Local image #70
2023, Acylic on board, 30x30cm
R990.00
12 September 2023
Rubber, yellow rubber petals—rubber is soft padding. It can be poked, and it will take on its original form, bounce back. It will bounce back; it will take on its default shape. You can try to make an impression, but unless you keep pressing, it will just go back to its default shape, its natural shape. If it is pressed consistently for a long time, it will take on that indentation as its default shape that will become its new default shape, natural shape. Rubber is soft, pliable; rubber is nice to press up against. Rubber likes to bunch up; rubber objects like to rub together, press up against each other, feel each other's softness, and slowly take on new natural shapes pressed up against each other. When one of the objects goes away, they will slowly change their shape again and expand into the vacuum left by the object that left.

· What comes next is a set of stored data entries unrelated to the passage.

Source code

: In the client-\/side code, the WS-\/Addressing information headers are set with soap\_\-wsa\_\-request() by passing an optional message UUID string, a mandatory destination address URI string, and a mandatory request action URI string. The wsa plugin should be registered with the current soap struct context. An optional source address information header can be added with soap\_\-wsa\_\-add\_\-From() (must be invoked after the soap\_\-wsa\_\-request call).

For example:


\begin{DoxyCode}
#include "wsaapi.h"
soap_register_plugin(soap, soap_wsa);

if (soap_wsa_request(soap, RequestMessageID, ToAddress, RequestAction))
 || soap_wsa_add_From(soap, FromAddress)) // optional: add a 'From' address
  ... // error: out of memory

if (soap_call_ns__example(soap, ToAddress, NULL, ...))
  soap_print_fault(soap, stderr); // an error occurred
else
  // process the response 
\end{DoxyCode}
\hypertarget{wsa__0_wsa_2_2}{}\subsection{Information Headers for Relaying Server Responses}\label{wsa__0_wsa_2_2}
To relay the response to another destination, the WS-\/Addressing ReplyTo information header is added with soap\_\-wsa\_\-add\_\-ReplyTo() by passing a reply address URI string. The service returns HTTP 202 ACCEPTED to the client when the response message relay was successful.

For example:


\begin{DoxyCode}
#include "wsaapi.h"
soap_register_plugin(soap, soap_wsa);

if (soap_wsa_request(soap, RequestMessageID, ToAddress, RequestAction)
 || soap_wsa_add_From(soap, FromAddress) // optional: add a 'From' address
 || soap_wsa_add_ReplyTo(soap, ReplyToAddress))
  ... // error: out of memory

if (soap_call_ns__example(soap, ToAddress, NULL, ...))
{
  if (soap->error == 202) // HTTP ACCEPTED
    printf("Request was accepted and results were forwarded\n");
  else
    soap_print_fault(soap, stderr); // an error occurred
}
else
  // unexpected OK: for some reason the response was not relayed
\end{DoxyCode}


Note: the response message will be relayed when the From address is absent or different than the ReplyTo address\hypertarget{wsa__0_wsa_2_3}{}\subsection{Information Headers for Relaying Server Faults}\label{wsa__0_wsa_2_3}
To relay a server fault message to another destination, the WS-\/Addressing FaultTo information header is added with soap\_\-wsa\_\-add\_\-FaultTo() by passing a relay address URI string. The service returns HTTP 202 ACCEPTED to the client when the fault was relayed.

It looks comfortable, seems comfortable when on a bumpy journey; they don't rattle unless the rubber wears away to the bone. If heat is applied to the rubber, it will change shape quickly; all stubbornness will be forgotten. Yellow rubber, fat, and self-sufficient, narcissism. Rubber will smoke in fire and make a terrible stench. Fake rubber flowers. The flowers grow paler, bleaching in the sun. They don't blaze; they seem cool in their air-conditioned spaces, but how easily they melt and warp when the air-conditioning breaks, and they feel again the sting of the hot noon African sun, the sweltering heat of their spaces designed for air-conditioning.
16 September 2023
18 September 2023
Contrast—how different they seem, order and chaos, Apollo and Dionysius. The blood that seems to trickle around Apollo, a third element, following the contours of the flowers in their arrangement, bleeding into the chaos, covered by both, completely obscured by the pale yellow flowers, translucently by the more chaotic shrubbery leaves. Apollo takes every opportunity to seemingly align with the patterns of flowing blood, muddying the waters, conflating, confusing, obscuring, advertising, being loud, attracting attention, attracting approval—an avalanche of yellow flowers drowning out the real, presenting a pleasant option, an easy option, making it seem unnecessary to bother with anything more difficult. Oh, but how much devastation arises from that; how the real imposes, the subconscious presses in and out, manifesting strange anomalies, unable to resolve into something rational, acceptable, pleasant, unable to be assimilated, absorbed into the structured yellow, those fake-looking rubber and vacuous flowers that never seem to satisfy for long, never able to satisfy completely. Running from one flower to the next, desperately seeking satisfaction, well-being—obsessively. How unsecular they become, claiming rationality, and then devolving into irrationality after a while, then presenting a new rationality, which one can ride temporarily, which fills the hole and satisfies, for a time, but then disappoints again.
The strategy of this flaming bush—becoming addicted to the new, the replacement, the thing that satisfies temporarily, and being compelled to exploit, and then rationalizing the exploitation, inventing words that label and cover and euphemize, to make everything pleasant once again, to make it unnecessary to confront the abject exploitation. Then, as a result of this habit, to become retarded in maturity, soft, becoming aesthetic retards, all the while laughing, smiling warmly, lovingly, clinking glasses filled with drink. When one drinks alcohol, one does not become 'high', no, one becomes 'tipsy', and at the very worst 'drunk'; oh, but then it is excused, understood, accepted, even celebrated—one has attained the cloak of 'legend', pumped full with honor, money, and pride, shining, reflecting the blazing sun from one's fake rubber pale yellow petals and vacuous pure white center.